Astor Piazzolla, composer and bandoneon player, revolutionized tango music like no one before him. He created a nuevo tango (“new tango”) movement, by adding aspects of jazz and classical music to traditional tango music. Based in Mar Del Plata, Argentina, the family moved to the States, and Astor grew up on the mean streets of New York City, often being left to his own devices, as his parents worked long hours. He began composing at a young age, and studied with a student of Rachmaninoff, Bela Wilda, who taught him to play Bach on his bandoneon. He also met Carlos Gardel, an important tango musician, who proved an important influence. He also studied classical composition with Alberto Ginastera (who wrote some terrific piano music), and later on, legendary composition teacher Nadia Boulanger in Paris.
Piazzolla left a great number of recordings as his legacy, one being Hora Zero (Zero Hour), which he considered his greatest album. The music is sexy, intense, and at the time, mind-boggling in its originality. It sounds unique even now, since its original release in 1986. The liner notes for Zero Hour are every bit as intense and racy as the tango itself. I won’t print those notes here, but you can Google them. When I first read them, my jaw hit the floor – I’d never seen liner notes like that in a CD booklet before.

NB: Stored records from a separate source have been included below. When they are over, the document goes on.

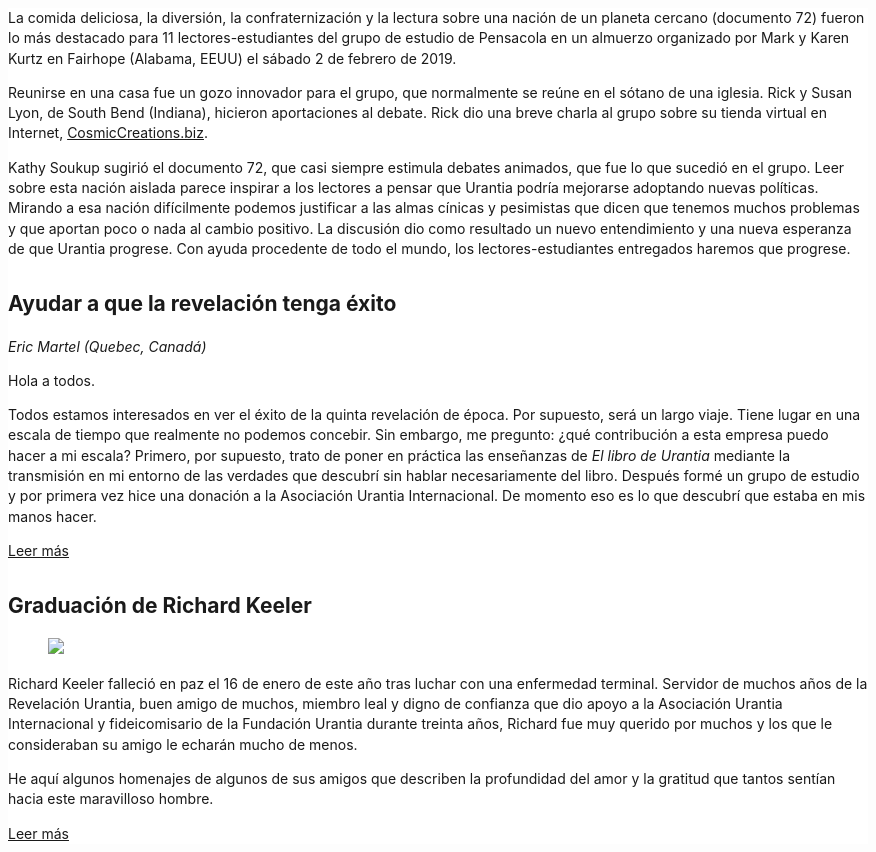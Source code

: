 La comida deliciosa, la diversión, la confraternización y la lectura sobre una nación de un planeta cercano (documento 72) fueron lo más destacado para 11 lectores-estudiantes del grupo de estudio de Pensacola en un almuerzo organizado por Mark y Karen Kurtz en Fairhope (Alabama, EEUU) el sábado 2 de febrero de 2019.

Reunirse en una casa fue un gozo innovador para el grupo, que normalmente se reúne en el sótano de una iglesia. Rick y Susan Lyon, de South Bend (Indiana), hicieron aportaciones al debate. Rick dio una breve charla al grupo sobre su tienda virtual en Internet, [CosmicCreations.biz](https://cosmiccreations.biz/).

Kathy Soukup sugirió el documento 72, que casi siempre estimula debates animados, que fue lo que sucedió en el grupo. Leer sobre esta nación aislada parece inspirar a los lectores a pensar que Urantia podría mejorarse adoptando nuevas políticas. Mirando a esa nación difícilmente podemos justificar a las almas cínicas y pesimistas que dicen que tenemos muchos problemas y que aportan poco o nada al cambio positivo. La discusión dio como resultado un nuevo entendimiento y una nueva esperanza de que Urantia progrese. Con ayuda procedente de todo el mundo, los lectores-estudiantes entregados haremos que progrese.
<br style="clear:both;"/>
 


## Ayudar a que la revelación tenga éxito

_Eric Martel (Quebec, Canadá)_

Hola a todos.

Todos estamos interesados en ver el éxito de la quinta revelación de época. Por supuesto, será un largo viaje. Tiene lugar en una escala de tiempo que realmente no podemos concebir. Sin embargo, me pregunto: ¿qué contribución a esta empresa puedo hacer a mi escala? Primero, por supuesto, trato de poner en práctica las enseñanzas de _El libro de Urantia_ mediante la transmisión en mi entorno de las verdades que descubrí sin hablar necesariamente del libro. Después formé un grupo de estudio y por primera vez hice una donación a la Asociación Urantia Internacional. De momento eso es lo que descubrí que estaba en mis manos hacer.

[Leer más](/es/article/Eric_Martel/helping_revelation_succeed)


## Graduación de Richard Keeler

<figure id="Figure_17" class="image urantiapedia image-style-align-left">
<img src="/image/article/IUA_Tidings/Richard-Keeler-grey-jacket_ed-300x284.jpg">
</figure>

Richard Keeler falleció en paz el 16 de enero de este año tras luchar con una enfermedad terminal. Servidor de muchos años de la Revelación Urantia, buen amigo de muchos, miembro leal y digno de confianza que dio apoyo a la Asociación Urantia Internacional y fideicomisario de la Fundación Urantia durante treinta años, Richard fue muy querido por muchos y los que le consideraban su amigo le echarán mucho de menos.

He aquí algunos homenajes de algunos de sus amigos que describen la profundidad del amor y la gratitud que tantos sentían hacia este maravilloso hombre.

[Leer más](/es/article/IUA_Tidings/IUA_2019_graduation_richard_keeler)
<br style="clear:both;"/>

Give Hora Zero’s first cut a chance – the confusing medley of sounds dissipates into tango, and the ending is a dramatic “sliding” sound. When it’s done, just let YouTube take you to the next cut. The whole album is worth a listen, and don’t be surprised if you’re craving a cigarette afterwards.
Astor Piazzolla was born March 11, 1921 in Mar Del Plata, Argentina, and died July 4, 1992 in Buenos Aires.